• _EXERCISE DETAILS_
Transcribe exactly the lines that begin the material and continue through the line containing "the guidelines in". Leave out whatever follows.
━━━ DATASET EXTRACT
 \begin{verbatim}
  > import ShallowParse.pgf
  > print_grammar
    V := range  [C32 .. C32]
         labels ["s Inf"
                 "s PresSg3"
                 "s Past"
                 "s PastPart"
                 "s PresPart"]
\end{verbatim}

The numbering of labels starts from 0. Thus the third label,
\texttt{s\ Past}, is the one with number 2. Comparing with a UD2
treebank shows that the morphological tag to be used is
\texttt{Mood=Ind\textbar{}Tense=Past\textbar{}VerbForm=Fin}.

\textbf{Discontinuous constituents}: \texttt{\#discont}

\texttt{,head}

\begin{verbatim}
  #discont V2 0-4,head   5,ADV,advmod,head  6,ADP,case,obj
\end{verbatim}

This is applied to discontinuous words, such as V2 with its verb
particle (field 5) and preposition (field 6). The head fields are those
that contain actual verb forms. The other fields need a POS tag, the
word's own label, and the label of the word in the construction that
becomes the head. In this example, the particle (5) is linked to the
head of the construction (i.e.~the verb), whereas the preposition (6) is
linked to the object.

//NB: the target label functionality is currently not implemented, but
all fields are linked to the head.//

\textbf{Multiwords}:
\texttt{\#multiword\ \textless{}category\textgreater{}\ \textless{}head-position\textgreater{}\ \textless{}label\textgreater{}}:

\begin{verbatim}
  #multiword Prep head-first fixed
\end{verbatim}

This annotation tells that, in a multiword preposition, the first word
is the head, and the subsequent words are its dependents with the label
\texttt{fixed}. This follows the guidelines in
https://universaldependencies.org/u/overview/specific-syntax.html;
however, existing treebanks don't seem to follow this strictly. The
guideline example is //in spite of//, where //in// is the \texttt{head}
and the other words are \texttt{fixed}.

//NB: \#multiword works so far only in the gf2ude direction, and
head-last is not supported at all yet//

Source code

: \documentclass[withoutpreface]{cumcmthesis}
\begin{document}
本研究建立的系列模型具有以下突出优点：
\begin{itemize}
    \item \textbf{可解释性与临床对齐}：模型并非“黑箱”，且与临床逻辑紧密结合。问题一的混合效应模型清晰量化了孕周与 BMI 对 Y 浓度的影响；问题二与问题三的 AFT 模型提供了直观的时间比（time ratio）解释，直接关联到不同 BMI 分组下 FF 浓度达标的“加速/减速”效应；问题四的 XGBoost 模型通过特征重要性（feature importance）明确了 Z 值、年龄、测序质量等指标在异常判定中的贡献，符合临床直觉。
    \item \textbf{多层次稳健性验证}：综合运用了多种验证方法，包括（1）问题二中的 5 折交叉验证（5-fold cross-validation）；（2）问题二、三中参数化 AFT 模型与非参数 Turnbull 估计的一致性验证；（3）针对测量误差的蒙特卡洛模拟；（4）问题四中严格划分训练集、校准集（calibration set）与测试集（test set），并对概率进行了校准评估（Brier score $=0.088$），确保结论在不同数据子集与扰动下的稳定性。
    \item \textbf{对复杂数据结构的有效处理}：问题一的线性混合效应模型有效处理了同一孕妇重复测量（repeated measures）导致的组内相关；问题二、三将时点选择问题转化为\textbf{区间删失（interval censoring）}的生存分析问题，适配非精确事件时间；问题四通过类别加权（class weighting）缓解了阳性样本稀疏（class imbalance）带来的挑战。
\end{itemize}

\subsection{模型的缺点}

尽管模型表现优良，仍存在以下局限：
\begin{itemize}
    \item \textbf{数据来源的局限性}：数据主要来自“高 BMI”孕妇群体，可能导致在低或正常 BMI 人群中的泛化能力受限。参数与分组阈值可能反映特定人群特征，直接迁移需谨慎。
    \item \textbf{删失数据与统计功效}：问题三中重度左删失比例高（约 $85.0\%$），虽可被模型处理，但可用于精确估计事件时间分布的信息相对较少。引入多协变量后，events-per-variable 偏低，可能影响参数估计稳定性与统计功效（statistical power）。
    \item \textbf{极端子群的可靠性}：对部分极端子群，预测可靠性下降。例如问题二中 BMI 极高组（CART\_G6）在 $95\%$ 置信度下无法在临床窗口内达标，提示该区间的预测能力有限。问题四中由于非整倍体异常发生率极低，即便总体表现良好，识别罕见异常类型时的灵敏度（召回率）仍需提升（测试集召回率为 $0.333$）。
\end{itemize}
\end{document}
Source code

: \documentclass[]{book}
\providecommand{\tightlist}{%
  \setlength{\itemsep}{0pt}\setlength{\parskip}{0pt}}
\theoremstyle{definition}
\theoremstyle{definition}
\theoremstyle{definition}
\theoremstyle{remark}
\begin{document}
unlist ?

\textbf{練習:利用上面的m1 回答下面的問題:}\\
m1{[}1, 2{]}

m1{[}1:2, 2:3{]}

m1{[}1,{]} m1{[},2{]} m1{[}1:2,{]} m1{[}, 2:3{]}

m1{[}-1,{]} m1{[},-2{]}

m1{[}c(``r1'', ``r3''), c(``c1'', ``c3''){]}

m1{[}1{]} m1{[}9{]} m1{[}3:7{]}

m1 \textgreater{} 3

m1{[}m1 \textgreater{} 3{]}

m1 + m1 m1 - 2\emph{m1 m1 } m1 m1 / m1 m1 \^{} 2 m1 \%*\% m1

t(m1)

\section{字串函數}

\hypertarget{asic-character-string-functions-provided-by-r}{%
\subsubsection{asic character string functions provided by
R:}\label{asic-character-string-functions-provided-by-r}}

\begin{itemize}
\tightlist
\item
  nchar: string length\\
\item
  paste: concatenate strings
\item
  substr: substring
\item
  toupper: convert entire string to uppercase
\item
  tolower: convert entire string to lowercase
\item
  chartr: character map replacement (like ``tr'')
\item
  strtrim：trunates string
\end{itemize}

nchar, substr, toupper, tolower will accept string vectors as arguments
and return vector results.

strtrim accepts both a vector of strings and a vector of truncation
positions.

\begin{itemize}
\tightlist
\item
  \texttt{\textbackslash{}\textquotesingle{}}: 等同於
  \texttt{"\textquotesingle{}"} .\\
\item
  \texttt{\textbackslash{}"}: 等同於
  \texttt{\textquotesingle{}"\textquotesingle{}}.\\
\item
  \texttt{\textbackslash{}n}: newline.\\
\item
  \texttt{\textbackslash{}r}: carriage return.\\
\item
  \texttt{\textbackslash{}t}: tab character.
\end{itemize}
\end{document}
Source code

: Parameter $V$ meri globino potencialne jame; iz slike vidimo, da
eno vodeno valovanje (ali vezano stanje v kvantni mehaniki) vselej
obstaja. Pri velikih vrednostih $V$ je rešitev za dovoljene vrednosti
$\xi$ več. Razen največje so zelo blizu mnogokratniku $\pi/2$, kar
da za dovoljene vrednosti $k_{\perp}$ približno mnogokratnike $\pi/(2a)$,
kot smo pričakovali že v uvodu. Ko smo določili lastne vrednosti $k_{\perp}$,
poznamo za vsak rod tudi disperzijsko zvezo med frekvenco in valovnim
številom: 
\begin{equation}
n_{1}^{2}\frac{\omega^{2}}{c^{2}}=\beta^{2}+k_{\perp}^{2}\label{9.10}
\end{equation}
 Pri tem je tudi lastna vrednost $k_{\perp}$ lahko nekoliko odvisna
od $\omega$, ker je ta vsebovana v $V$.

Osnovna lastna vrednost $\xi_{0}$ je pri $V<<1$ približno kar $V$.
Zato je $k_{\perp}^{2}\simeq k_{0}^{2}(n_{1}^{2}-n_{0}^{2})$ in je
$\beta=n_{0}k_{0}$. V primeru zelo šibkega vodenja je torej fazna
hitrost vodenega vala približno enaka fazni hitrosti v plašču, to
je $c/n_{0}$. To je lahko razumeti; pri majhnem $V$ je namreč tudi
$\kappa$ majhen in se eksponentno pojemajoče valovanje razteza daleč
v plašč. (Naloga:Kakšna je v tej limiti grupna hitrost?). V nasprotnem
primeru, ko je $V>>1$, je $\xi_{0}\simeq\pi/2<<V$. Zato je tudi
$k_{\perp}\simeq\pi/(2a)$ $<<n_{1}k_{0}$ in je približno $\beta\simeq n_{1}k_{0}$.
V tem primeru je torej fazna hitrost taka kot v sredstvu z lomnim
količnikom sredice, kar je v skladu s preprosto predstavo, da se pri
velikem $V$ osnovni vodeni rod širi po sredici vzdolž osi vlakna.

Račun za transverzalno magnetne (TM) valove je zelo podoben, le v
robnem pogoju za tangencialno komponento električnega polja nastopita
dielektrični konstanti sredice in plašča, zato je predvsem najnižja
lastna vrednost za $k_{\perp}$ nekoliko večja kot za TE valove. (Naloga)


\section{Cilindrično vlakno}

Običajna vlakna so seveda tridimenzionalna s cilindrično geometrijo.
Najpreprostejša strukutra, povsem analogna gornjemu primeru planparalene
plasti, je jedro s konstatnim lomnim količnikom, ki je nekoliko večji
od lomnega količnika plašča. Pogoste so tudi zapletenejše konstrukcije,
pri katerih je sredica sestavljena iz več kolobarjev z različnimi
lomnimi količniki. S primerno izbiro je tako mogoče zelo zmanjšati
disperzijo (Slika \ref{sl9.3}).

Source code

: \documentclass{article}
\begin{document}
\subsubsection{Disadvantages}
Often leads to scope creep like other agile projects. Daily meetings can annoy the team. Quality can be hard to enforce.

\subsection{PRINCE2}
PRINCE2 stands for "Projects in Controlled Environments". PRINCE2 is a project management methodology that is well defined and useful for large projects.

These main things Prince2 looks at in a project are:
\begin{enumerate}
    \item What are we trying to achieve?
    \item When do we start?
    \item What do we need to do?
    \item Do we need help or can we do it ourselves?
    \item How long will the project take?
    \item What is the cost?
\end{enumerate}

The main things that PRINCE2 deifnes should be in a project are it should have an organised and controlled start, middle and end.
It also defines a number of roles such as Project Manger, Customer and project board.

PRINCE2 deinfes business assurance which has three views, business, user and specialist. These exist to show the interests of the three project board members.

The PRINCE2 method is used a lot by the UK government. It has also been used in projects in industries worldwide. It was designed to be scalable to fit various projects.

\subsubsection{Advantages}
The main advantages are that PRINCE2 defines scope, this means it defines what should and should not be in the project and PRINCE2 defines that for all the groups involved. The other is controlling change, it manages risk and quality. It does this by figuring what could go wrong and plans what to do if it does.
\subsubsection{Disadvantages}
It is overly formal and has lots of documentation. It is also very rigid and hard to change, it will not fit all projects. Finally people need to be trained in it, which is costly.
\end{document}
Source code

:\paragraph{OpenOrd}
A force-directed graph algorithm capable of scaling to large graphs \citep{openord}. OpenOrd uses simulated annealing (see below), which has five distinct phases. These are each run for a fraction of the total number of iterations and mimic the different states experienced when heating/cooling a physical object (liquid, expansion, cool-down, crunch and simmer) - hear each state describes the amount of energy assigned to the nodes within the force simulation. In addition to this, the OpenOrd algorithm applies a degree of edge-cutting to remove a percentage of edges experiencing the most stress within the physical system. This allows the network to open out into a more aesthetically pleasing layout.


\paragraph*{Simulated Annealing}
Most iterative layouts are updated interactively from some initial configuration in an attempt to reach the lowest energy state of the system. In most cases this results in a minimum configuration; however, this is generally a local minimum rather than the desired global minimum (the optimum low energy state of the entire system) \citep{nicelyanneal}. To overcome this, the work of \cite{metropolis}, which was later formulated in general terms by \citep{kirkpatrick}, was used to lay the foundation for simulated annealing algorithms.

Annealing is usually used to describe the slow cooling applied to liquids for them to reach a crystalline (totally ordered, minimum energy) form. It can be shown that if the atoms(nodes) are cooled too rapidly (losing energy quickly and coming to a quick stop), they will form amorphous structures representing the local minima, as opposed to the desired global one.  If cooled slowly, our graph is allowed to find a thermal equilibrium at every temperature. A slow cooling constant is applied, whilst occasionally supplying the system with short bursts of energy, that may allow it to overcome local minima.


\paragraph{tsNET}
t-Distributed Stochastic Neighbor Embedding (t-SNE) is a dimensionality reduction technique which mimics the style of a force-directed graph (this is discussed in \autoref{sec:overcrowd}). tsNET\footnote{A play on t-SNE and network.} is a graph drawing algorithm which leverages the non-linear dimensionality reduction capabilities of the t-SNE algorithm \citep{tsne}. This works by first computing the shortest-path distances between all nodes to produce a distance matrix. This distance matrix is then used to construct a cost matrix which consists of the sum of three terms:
━━━━━━
• _ANSWER TO THIS TASK_
 \begin{verbatim}
  > import ShallowParse.pgf
  > print_grammar
    V := range  [C32 .. C32]
         labels ["s Inf"
                 "s PresSg3"
                 "s Past"
                 "s PastPart"
                 "s PresPart"]
\end{verbatim}

The numbering of labels starts from 0. Thus the third label,
\texttt{s\ Past}, is the one with number 2. Comparing with a UD2
treebank shows that the morphological tag to be used is
\texttt{Mood=Ind\textbar{}Tense=Past\textbar{}VerbForm=Fin}.

\textbf{Discontinuous constituents}: \texttt{\#discont}

\texttt{,head}

\begin{verbatim}
  #discont V2 0-4,head   5,ADV,advmod,head  6,ADP,case,obj
\end{verbatim}

This is applied to discontinuous words, such as V2 with its verb
particle (field 5) and preposition (field 6). The head fields are those
that contain actual verb forms. The other fields need a POS tag, the
word's own label, and the label of the word in the construction that
becomes the head. In this example, the particle (5) is linked to the
head of the construction (i.e.~the verb), whereas the preposition (6) is
linked to the object.

//NB: the target label functionality is currently not implemented, but
all fields are linked to the head.//

\textbf{Multiwords}:
\texttt{\#multiword\ \textless{}category\textgreater{}\ \textless{}head-position\textgreater{}\ \textless{}label\textgreater{}}:

\begin{verbatim}
  #multiword Prep head-first fixed
\end{verbatim}

This annotation tells that, in a multiword preposition, the first word
is the head, and the subsequent words are its dependents with the label
\texttt{fixed}. This follows the guidelines in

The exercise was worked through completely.